Finalmente se fue, y la habitación quedó en silencio.
Por fin, él se movió.
Christina yacía inmóvil bajo la manta blanca.
Su rostro había perdido el sonrojo.
Su piel estaba pálida, la boca relajada, las pestañas oscuras contra sus mejillas.
Hudson se acercó y tocó su rostro.
Su piel se sentía fresca de nuevo.
Se inclinó y besó su frente.
Luego se metió en la cama, la atrajo contra su pecho, envolvió su brazo alrededor de su cintura y cerró los ojos.

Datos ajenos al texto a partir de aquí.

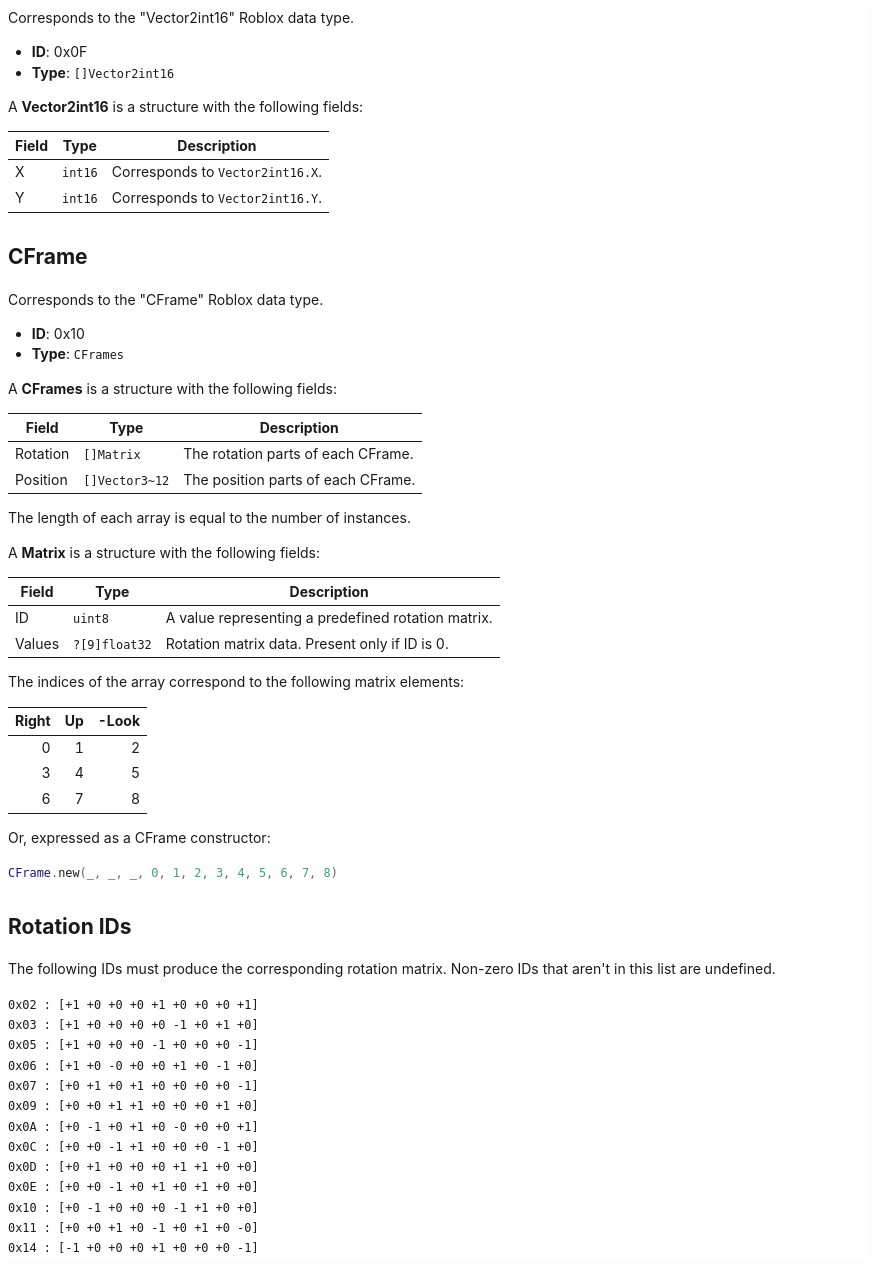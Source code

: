 Corresponds to the "Vector2int16" Roblox data type.

- **ID**: 0x0F
- **Type**: `[]Vector2int16`

A **Vector2int16** is a structure with the following fields:

Field | Type    | Description
------|---------|------------
X     | `int16` | Corresponds to `Vector2int16.X`.
Y     | `int16` | Corresponds to `Vector2int16.Y`.

## CFrame
[CFrame]: #user-content-cframe

Corresponds to the "CFrame" Roblox data type.

- **ID**: 0x10
- **Type**: `CFrames`

A **CFrames** is a structure with the following fields:

Field    | Type            | Description
---------|-----------------|------------
Rotation | `[]Matrix`      | The rotation parts of each CFrame.
Position | `[]Vector3~12` | The position parts of each CFrame.

The length of each array is equal to the number of instances.

A **Matrix** is a structure with the following fields:

Field    | Type          | Description
---------|---------------|------------
ID       | `uint8`       | A value representing a predefined rotation matrix.
Values   | `?[9]float32` | Rotation matrix data. Present only if ID is 0.

The indices of the array correspond to the following matrix elements:

| Right | Up | -Look |
|------:|---:|------:|
|     0 |  1 |     2 |
|     3 |  4 |     5 |
|     6 |  7 |     8 |

Or, expressed as a CFrame constructor:

```lua
CFrame.new(_, _, _, 0, 1, 2, 3, 4, 5, 6, 7, 8)
```

## Rotation IDs
[RotationIDs]: #user-content-rotation-ids

The following IDs must produce the corresponding rotation matrix. Non-zero IDs
that aren't in this list are undefined.

```
0x02 : [+1 +0 +0 +0 +1 +0 +0 +0 +1]
0x03 : [+1 +0 +0 +0 +0 -1 +0 +1 +0]
0x05 : [+1 +0 +0 +0 -1 +0 +0 +0 -1]
0x06 : [+1 +0 -0 +0 +0 +1 +0 -1 +0]
0x07 : [+0 +1 +0 +1 +0 +0 +0 +0 -1]
0x09 : [+0 +0 +1 +1 +0 +0 +0 +1 +0]
0x0A : [+0 -1 +0 +1 +0 -0 +0 +0 +1]
0x0C : [+0 +0 -1 +1 +0 +0 +0 -1 +0]
0x0D : [+0 +1 +0 +0 +0 +1 +1 +0 +0]
0x0E : [+0 +0 -1 +0 +1 +0 +1 +0 +0]
0x10 : [+0 -1 +0 +0 +0 -1 +1 +0 +0]
0x11 : [+0 +0 +1 +0 -1 +0 +1 +0 -0]
0x14 : [-1 +0 +0 +0 +1 +0 +0 +0 -1]
```

[RBXLX]: rbxlx.md
[RobloxFileSpec]: https://www.classy-studios.com/Downloads/RobloxFileSpec.pdf
[types]: #user-content-type-notation
[Endianness]: #user-content-endianness
[structures]: #user-content-structures
[arrays]: #user-content-arrays
[string]: #user-content-strings
[References]: #user-content-references
[ZigzagEncoding]: #user-content-zigzag-encoding
[zigzag]: https://en.wikipedia.org/wiki/Variable-length_quantity#Zigzag_encoding
[RotatedEncoding]: #user-content-rotated-encoding
[Interleaving]: #user-content-byte-interleaving
[PNG]: https://en.wikipedia.org/wiki/Portable_Network_Graphics#File_format
[LZ4]: https://en.wikipedia.org/wiki/LZ4_(compression_algorithm)
[META]: #user-content-metadata-chunk
[SSTR]: #user-content-sharedstrings-chunk
[MD5]: https://en.wikipedia.org/wiki/Md5
[BLAKE2b]: https://en.wikipedia.org/wiki/BLAKE2b#BLAKE2b_algorithm
[INST]: #user-content-instances-chunk
[PROP]: #user-content-properties-chunk
[Values]: #user-content-values
[PRNT]: #user-content-parents-chunk
[END]: #user-content-end-chunk
[Value types]: #user-content-value-types
[String]: #user-content-string
[Bool]: #user-content-bool
[Int]: #user-content-int
[Float]: #user-content-float
[Double]: #user-content-double
[UDim]: #user-content-udim
[UDim2]: #user-content-udim2
[Ray]: #user-content-ray
[Faces]: #user-content-faces
[Axes]: #user-content-axes
[BrickColor]: #user-content-brickcolor
[Color3]: #user-content-color3
[Vector2]: #user-content-vector2
[Vector3]: #user-content-vector3
[Vector2int16]: #user-content-vector2int16
[CFrameQuat]: #user-content-cframequat
[Token]: #user-content-token
[Reference]: #user-content-reference
[Vector3int16]: #user-content-vector3int16
[NumberSequence]: #user-content-numbersequence
[ColorSequence]: #user-content-colorsequence
[NumberRange]: #user-content-numberrange
[Rect]: #user-content-rect
[PhysicalProperties]: #user-content-physicalproperties
[Color3uint8]: #user-content-color3uint8
[Int64]: #user-content-int64
[SharedString]: #user-content-sharedstring
[Optional]: #user-content-optional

—Sus propios padres la vendieron —gruñó Lycaon en su mente—.
Por negocios.
«La Manada Crescent le falló», pensó Hudson.
«Nosotros no lo haremos».
Algo presionó contra su pecho.
Abrió los ojos.
La habitación estaba oscura.
La luz del pasillo entraba por debajo de la puerta pero no llegaba a la cama.
Su espalda estaba rígida por cómo había estado acostado.
Christina estaba medio encima de él ahora, con la frente contra su garganta.
Le habían quitado el suero.
Había una pequeña marca roja en su mano donde había estado.
Esa misma mano estaba agarrando su camisa, con los dedos moviéndose como si estuviera buscando algo.
Ella seguía moviéndose inquieta, su cuerpo retorciéndose contra el suyo como si la ropa le molestara.
Su respiración era irregular.
Su frente y mejillas estaban húmedas de sudor.
Su cuello estaba mojado.
Sus ojos permanecían cerrados, las pestañas fuertemente apretadas.
Su boca estaba tensa.
El calor que emanaba de ella era peor que antes.